- [The task]:
Scan the listing beneath this sentence. Report each line with the word "user".

- [Given data]:
○ ○ ○ ○ ○ ○ ○
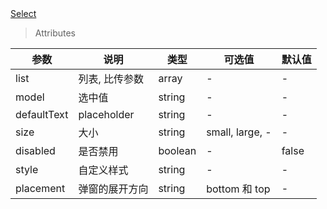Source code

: 
<a href="./example/select.html">
    Select
</a>

> Attributes

参数 | 说明 | 类型 | 可选值 | 默认值
---|---|---|---|---
list | 列表, 比传参数 | array | - | -
model | 选中值 | string | - | -
defaultText | placeholder | string | - | -
size | 大小 | string | small, large, - | -
disabled | 是否禁用 | boolean | - | false
style | 自定义样式 | string | - | -
placement | 弹窗的展开方向 | string | bottom 和 top | -
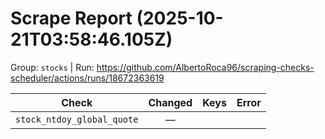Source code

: # Scrape Report (2025-10-21T03:58:46.105Z)

Group: `stocks`  |  Run: https://github.com/AlbertoRoca96/scraping-checks-scheduler/actions/runs/18672363619

| Check | Changed | Keys | Error |
|---|:---:|:--|:--|
| `stock_ntdoy_global_quote` | — |  |  |

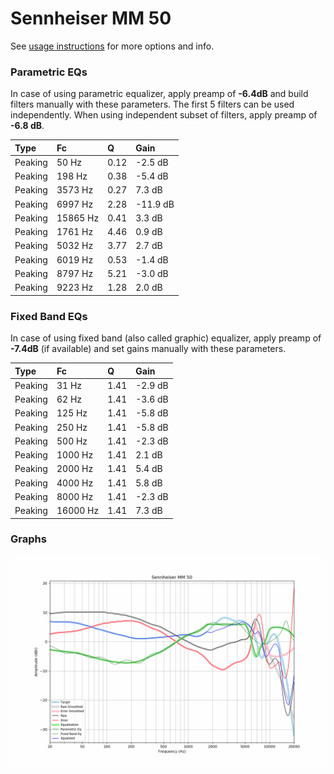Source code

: # Sennheiser MM 50
See [usage instructions](https://github.com/jaakkopasanen/AutoEq#usage) for more options and info.

### Parametric EQs
In case of using parametric equalizer, apply preamp of **-6.4dB** and build filters manually
with these parameters. The first 5 filters can be used independently.
When using independent subset of filters, apply preamp of **-6.8 dB**.

| Type    | Fc       |    Q | Gain     |
|:--------|:---------|:-----|:---------|
| Peaking | 50 Hz    | 0.12 | -2.5 dB  |
| Peaking | 198 Hz   | 0.38 | -5.4 dB  |
| Peaking | 3573 Hz  | 0.27 | 7.3 dB   |
| Peaking | 6997 Hz  | 2.28 | -11.9 dB |
| Peaking | 15865 Hz | 0.41 | 3.3 dB   |
| Peaking | 1761 Hz  | 4.46 | 0.9 dB   |
| Peaking | 5032 Hz  | 3.77 | 2.7 dB   |
| Peaking | 6019 Hz  | 0.53 | -1.4 dB  |
| Peaking | 8797 Hz  | 5.21 | -3.0 dB  |
| Peaking | 9223 Hz  | 1.28 | 2.0 dB   |

### Fixed Band EQs
In case of using fixed band (also called graphic) equalizer, apply preamp of **-7.4dB**
(if available) and set gains manually with these parameters.

| Type    | Fc       |    Q | Gain    |
|:--------|:---------|:-----|:--------|
| Peaking | 31 Hz    | 1.41 | -2.9 dB |
| Peaking | 62 Hz    | 1.41 | -3.6 dB |
| Peaking | 125 Hz   | 1.41 | -5.8 dB |
| Peaking | 250 Hz   | 1.41 | -5.8 dB |
| Peaking | 500 Hz   | 1.41 | -2.3 dB |
| Peaking | 1000 Hz  | 1.41 | 2.1 dB  |
| Peaking | 2000 Hz  | 1.41 | 5.4 dB  |
| Peaking | 4000 Hz  | 1.41 | 5.8 dB  |
| Peaking | 8000 Hz  | 1.41 | -2.3 dB |
| Peaking | 16000 Hz | 1.41 | 7.3 dB  |

### Graphs
![](./Sennheiser%20MM%2050.png)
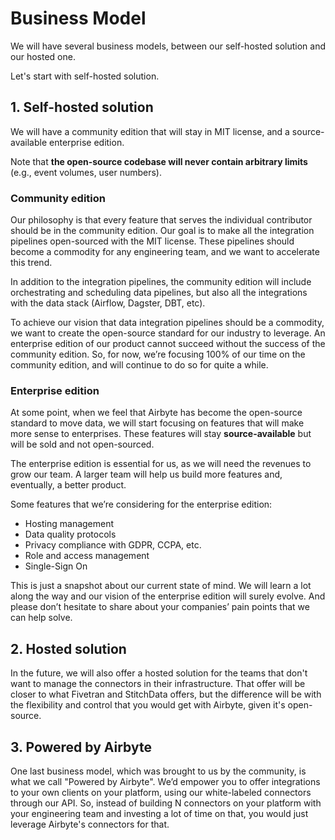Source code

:# Business Model

We will have several business models, between our self-hosted solution and our hosted one. 

Let's start with self-hosted solution. 

## **1. Self-hosted solution**
We will have a community edition that will stay in MIT license, and a source-available enterprise edition.

Note that **the open-source codebase will never contain arbitrary limits** \(e.g., event volumes, user numbers\).

### **Community edition**

Our philosophy is that every feature that serves the individual contributor should be in the community edition. Our goal is to make all the integration pipelines open-sourced with the MIT license. These pipelines should become a commodity for any engineering team, and we want to accelerate this trend.

In addition to the integration pipelines, the community edition will include orchestrating and scheduling data pipelines, but also all the integrations with the data stack (Airflow, Dagster, DBT, etc).  

To achieve our vision that data integration pipelines should be a commodity, we want to create the open-source standard for our industry to leverage. An enterprise edition of our product cannot succeed without the success of the community edition. So, for now, we’re focusing 100% of our time on the community edition, and will continue to do so for quite a while.

### **Enterprise edition**

At some point, when we feel that Airbyte has become the open-source standard to move data, we will start focusing on features that will make more sense to enterprises. These features will stay **source-available** but will be sold and not open-sourced.

The enterprise edition is essential for us, as we will need the revenues to grow our team. A larger team will help us build more features and, eventually, a better product.

Some features that we’re considering for the enterprise edition:

* Hosting management
* Data quality protocols
* Privacy compliance with GDPR, CCPA, etc.
* Role and access management
* Single-Sign On

This is just a snapshot about our current state of mind. We will learn a lot along the way and our vision of the enterprise edition will surely evolve. And please don’t hesitate to share about your companies’ pain points that we can help solve.

## **2. Hosted solution**

In the future, we will also offer a hosted solution for the teams that don't want to manage the connectors in their infrastructure. That offer will be closer to what Fivetran and StitchData offers, but the difference will be with the flexibility and control that you would get with Airbyte, given it's open-source.

## **3. Powered by Airbyte**

One last business model, which was brought to us by the community, is what we call "Powered by Airbyte". We’d empower you to offer integrations to your own clients on your platform, using our white-labeled connectors through our API. So, instead of building N connectors on your platform with your engineering team and investing a lot of time on that, you would just leverage Airbyte's connectors for that. 


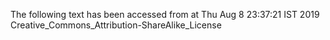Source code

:The following text has been accessed from at Thu Aug 8 23:37:21 IST 2019
Creative_Commons_Attribution-ShareAlike_License

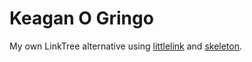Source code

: # Keagan O Gringo

My own LinkTree alternative using [littlelink](https://github.com/sethcottle/littlelin) and [skeleton](http://getskeleton.com/).

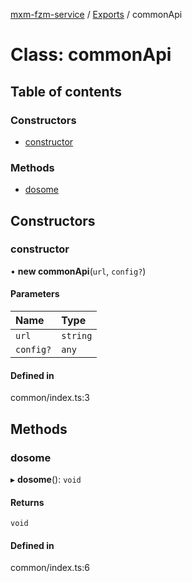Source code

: [mxm-fzm-service](../README.md) / [Exports](../modules.md) / commonApi

# Class: commonApi

## Table of contents

### Constructors

- [constructor](commonApi.md#constructor)

### Methods

- [dosome](commonApi.md#dosome)

## Constructors

### constructor

• **new commonApi**(`url`, `config?`)

#### Parameters

| Name | Type |
| :------ | :------ |
| `url` | `string` |
| `config?` | `any` |

#### Defined in

common/index.ts:3

## Methods

### dosome

▸ **dosome**(): `void`

#### Returns

`void`

#### Defined in

common/index.ts:6
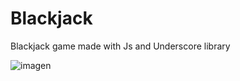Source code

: # Blackjack
Blackjack game made with Js and Underscore library

![imagen](https://user-images.githubusercontent.com/69158247/221869929-45c68e84-655d-4bb4-bfc8-8ccc997404f9.png)
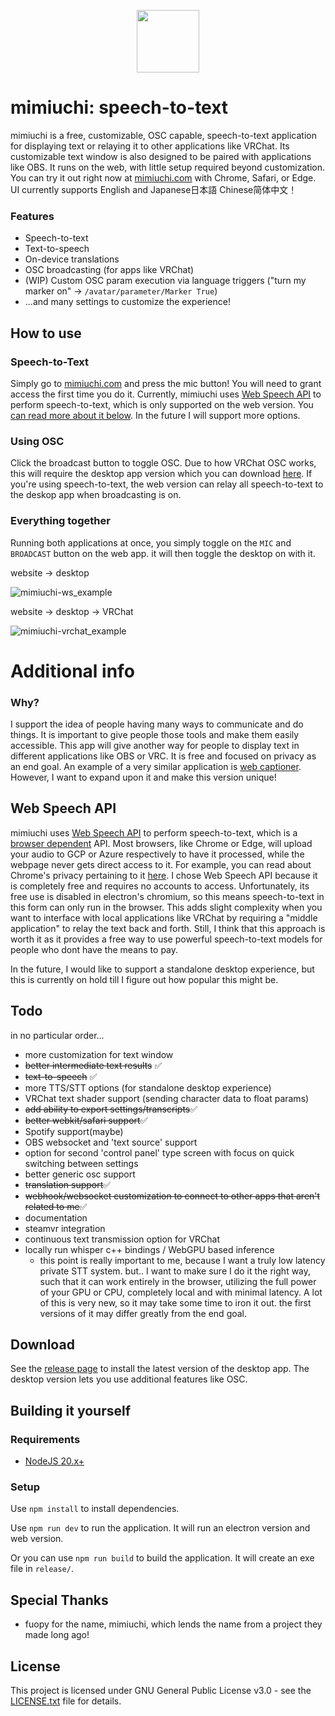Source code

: <p align="center">
  <img src="https://mimiuchi.com/logo-256x256.png" width="100">
</p>

# mimiuchi: speech-to-text

mimiuchi is a free, customizable, OSC capable, speech-to-text application for displaying text or relaying it to other applications like VRChat. Its customizable text window is also designed to be paired with applications like OBS. It runs on the web, with little setup required beyond customization. You can try it out right now at [mimiuchi.com](https://mimiuchi.com/) with Chrome, Safari, or Edge. UI currently supports English and Japanese日本語 Chinese简体中文！

### Features

- Speech-to-text
- Text-to-speech
- On-device translations
- OSC broadcasting (for apps like VRChat)
- (WIP) Custom OSC param execution via language triggers ("turn my marker on" -> `/avatar/parameter/Marker True`)
- ...and many settings to customize the experience!

## How to use

### Speech-to-Text

Simply go to [mimiuchi.com](https://mimiuchi.com/) and press the mic button! You will need to grant access the first time you do it. Currently, mimiuchi uses [Web Speech API](https://developer.mozilla.org/en-US/docs/Web/API/Web_Speech_API) to perform speech-to-text, which is only supported on the web version. You [can read more about it below](#web-speech-api). In the future I will support more options.

### Using OSC

Click the broadcast button to toggle OSC. Due to how VRChat OSC works, this will require the desktop app version which you can download [here](https://github.com/naeruru/mimiuchi/releases/). If you're using speech-to-text, the web version can relay all speech-to-text to the deskop app when broadcasting is on.

### Everything together

Running both applications at once, you simply toggle on the `MIC` and `BROADCAST` button on the web app. it will then toggle the desktop on with it.

website -> desktop

![mimiuchi-ws_example](https://github.com/naeruru/mimiuchi/assets/9059594/4a85352f-7183-448e-931e-0ab07054231e)

website -> desktop -> VRChat

![mimiuchi-vrchat_example](https://github.com/naeruru/mimiuchi/assets/9059594/666900a9-d176-4c39-a5dd-6a320a46cd8c)

# Additional info

### Why?

I support the idea of people having many ways to communicate and do things. It is important to give people those tools and make them easily accessible. This app will give another way for people to display text in different applications like OBS or VRC. It is free and focused on privacy as an end goal. An example of a very similar application is [web captioner](https://webcaptioner.com/). However, I want to expand upon it and make this version unique!

## Web Speech API

mimiuchi uses [Web Speech API](https://developer.mozilla.org/en-US/docs/Web/API/Web_Speech_API) to perform speech-to-text, which is a [browser dependent](https://developer.mozilla.org/en-US/docs/Web/API/Web_Speech_API#browser_compatibility) API. Most browsers, like Chrome or Edge, will upload your audio to GCP or Azure respectively to have it processed, while the webpage never gets direct access to it. For example, you can read about Chrome's privacy pertaining to it [here](https://www.google.com/chrome/privacy/whitepaper.html#speech). I chose Web Speech API because it is completely free and requires no accounts to access. Unfortunately, its free use is disabled in electron's chromium, so this means speech-to-text in this form can only run in the browser. This adds slight complexity when you want to interface with local applications like VRChat by requiring a "middle application" to relay the text back and forth. Still, I think that this approach is worth it as it provides a free way to use powerful speech-to-text models for people who dont have the means to pay.

In the future, I would like to support a standalone desktop experience, but this is currently on hold till I figure out how popular this might be.

## Todo

in no particular order...

- more customization for text window
- ~~better intermediate text results~~ ✅
- ~~text-to-speech~~ ✅
- more TTS/STT options (for standalone desktop experience)
- VRChat text shader support (sending character data to float params)
- ~~add ability to export settings/transcripts~~✅
- ~~better webkit/safari support~~✅
- Spotify support(maybe)
- OBS websocket and 'text source' support
- option for second 'control panel' type screen with focus on quick switching between settings
- better generic osc support
- ~~translation support~~✅
- ~~webhook/websocket customization to connect to other apps that aren't related to me~~✅
- documentation
- steamvr integration
- continuous text transmission option for VRChat
- locally run whisper c++ bindings / WebGPU based inference
  - this point is really important to me, because I want a truly low latency private STT system. but.. I want to make sure I do it the right way, such that it can work entirely in the browser, utilizing the full power of your GPU or CPU, completely local and with minimal latency. A lot of this is very new, so it may take some time to iron it out. the first versions of it may differ greatly from the end goal.

## Download

See the [release page](https://github.com/naeruru/mimiuchi/releases) to install the latest version of the desktop app. The desktop version lets you use additional features like OSC.

## Building it yourself

### Requirements

- [NodeJS 20.x+](https://nodejs.org/en/)

### Setup

Use `npm install` to install dependencies.

Use `npm run dev` to run the application. It will run an electron version and web version.

Or you can use `npm run build` to build the application. It will create an exe file in `release/`.

## Special Thanks

- fuopy for the name, mimiuchi, which lends the name from a project they made long ago!

## License

This project is licensed under GNU General Public License v3.0 - see the [LICENSE.txt](LICENSE.txt) file for details.
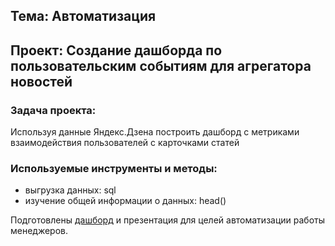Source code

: ## Тема: Автоматизация

## Проект: Создание дашборда по пользовательским событиям для агрегатора новостей

### Задача проекта: 
Используя данные Яндекс.Дзена построить дашборд с метриками взаимодействия пользователей с карточками статей 

### Используемые инструменты и методы:
* выгрузка данных: sql
* изучение общей информации о данных: head()

Подготовлены [дашборд](https://public.tableau.com/app/profile/margarita7955/viz/_-_16611871807570/__) и презентация для целей автоматизации работы менеджеров.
○ ○ ○ ○ ○ ○ ○
- [Exercise response]:
Note that **the open-source codebase will never contain arbitrary limits** \(e.g., event volumes, user numbers\).
![imagen](https://user-images.githubusercontent.com/69158247/221869929-45c68e84-655d-4bb4-bfc8-8ccc997404f9.png)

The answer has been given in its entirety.